> _PROBLEM DESCRIPTION_
Write only the number of lines in the records beneath that hold "time".

> _SOURCE DATA_
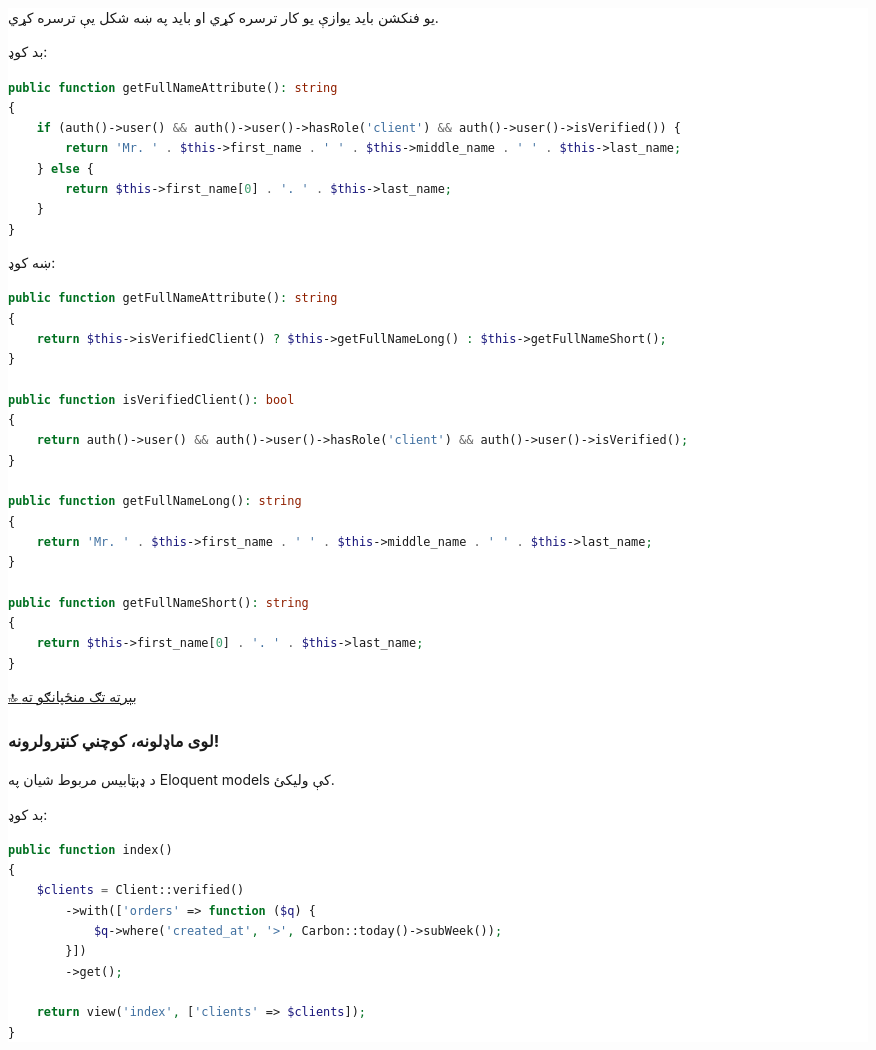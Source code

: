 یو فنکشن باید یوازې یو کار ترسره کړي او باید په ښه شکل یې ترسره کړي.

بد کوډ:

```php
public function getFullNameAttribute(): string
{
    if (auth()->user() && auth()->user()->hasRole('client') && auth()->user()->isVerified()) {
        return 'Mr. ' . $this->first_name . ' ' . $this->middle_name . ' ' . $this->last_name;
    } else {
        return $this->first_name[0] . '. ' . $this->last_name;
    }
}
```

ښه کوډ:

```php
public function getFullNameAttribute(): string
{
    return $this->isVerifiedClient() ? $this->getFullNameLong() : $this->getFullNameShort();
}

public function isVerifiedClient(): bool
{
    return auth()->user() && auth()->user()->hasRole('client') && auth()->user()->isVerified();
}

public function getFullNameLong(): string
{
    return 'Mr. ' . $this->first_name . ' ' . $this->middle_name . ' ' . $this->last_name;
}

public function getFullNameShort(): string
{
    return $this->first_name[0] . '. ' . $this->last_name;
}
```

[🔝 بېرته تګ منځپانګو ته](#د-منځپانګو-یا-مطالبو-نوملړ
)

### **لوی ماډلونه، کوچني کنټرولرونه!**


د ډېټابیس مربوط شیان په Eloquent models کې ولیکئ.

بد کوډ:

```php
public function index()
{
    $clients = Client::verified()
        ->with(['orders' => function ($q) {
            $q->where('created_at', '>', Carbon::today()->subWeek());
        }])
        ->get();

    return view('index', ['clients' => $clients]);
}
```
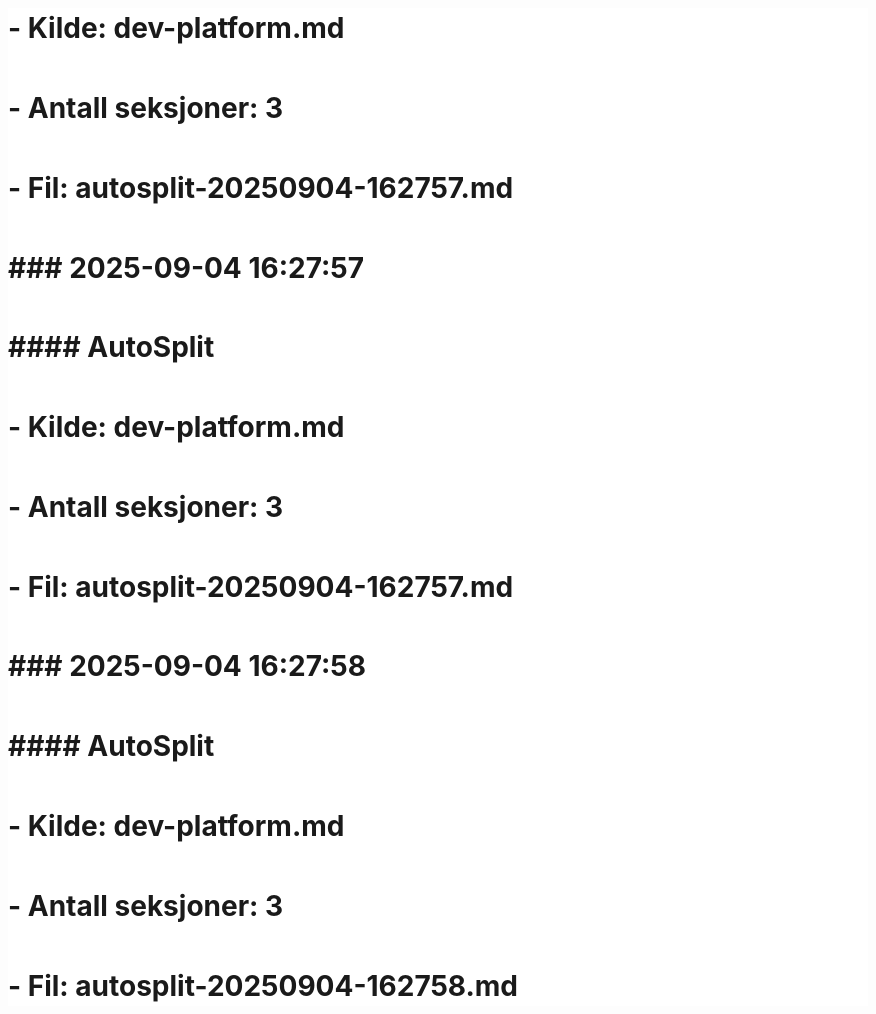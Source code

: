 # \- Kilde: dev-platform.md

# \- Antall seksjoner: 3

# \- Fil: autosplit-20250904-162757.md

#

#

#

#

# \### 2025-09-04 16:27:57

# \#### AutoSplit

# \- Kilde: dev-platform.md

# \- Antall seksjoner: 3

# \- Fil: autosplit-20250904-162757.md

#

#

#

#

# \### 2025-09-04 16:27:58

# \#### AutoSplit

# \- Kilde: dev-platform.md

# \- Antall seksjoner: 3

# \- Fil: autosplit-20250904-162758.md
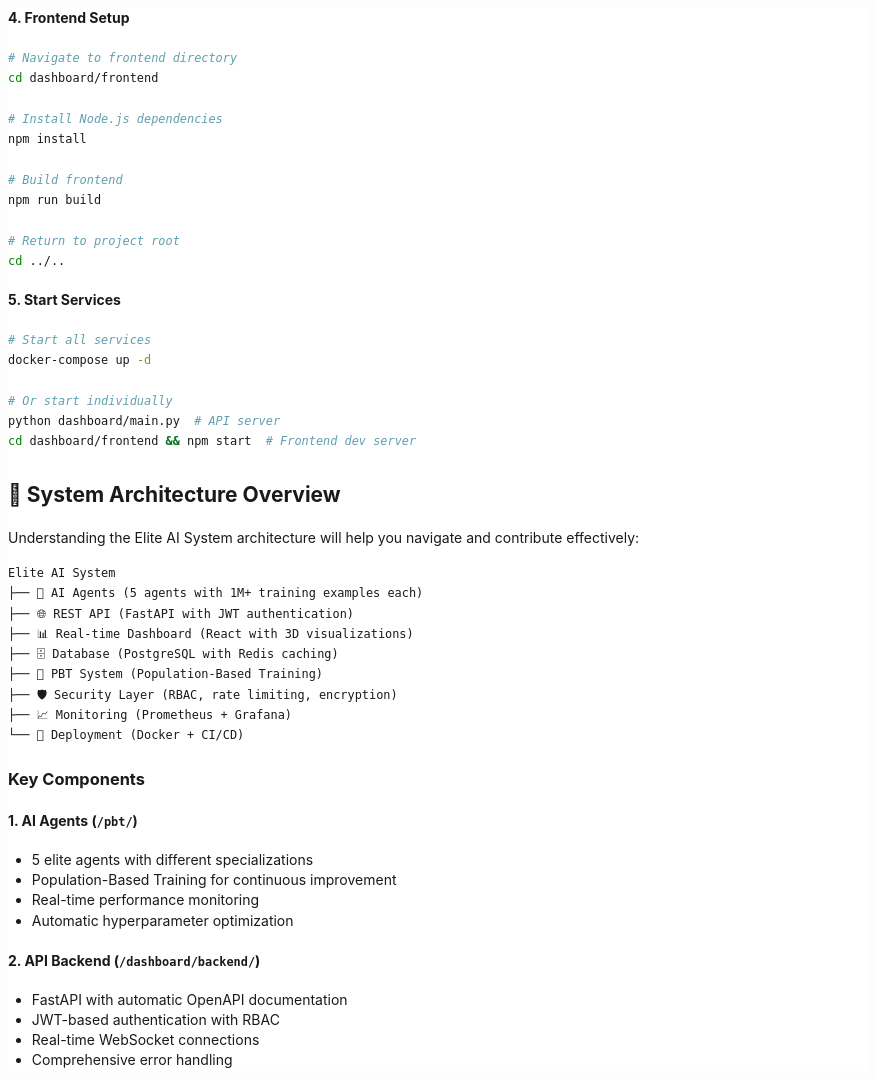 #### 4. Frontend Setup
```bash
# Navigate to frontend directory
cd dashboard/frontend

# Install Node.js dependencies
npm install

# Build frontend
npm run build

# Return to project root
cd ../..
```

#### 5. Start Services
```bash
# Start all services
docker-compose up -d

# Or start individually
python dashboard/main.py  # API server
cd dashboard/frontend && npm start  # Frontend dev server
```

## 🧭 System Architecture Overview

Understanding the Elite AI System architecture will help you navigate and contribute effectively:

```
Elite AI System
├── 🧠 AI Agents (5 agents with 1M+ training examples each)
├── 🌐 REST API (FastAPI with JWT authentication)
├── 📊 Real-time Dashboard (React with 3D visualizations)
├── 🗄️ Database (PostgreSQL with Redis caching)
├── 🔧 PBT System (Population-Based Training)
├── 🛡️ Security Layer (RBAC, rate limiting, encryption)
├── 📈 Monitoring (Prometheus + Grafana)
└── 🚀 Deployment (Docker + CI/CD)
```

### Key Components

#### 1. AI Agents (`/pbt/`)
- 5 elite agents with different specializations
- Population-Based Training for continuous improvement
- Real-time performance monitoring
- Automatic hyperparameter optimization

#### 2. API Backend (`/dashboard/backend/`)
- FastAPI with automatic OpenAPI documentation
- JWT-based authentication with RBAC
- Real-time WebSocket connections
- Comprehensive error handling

> _ANSWER TO THE PROBLEM_
3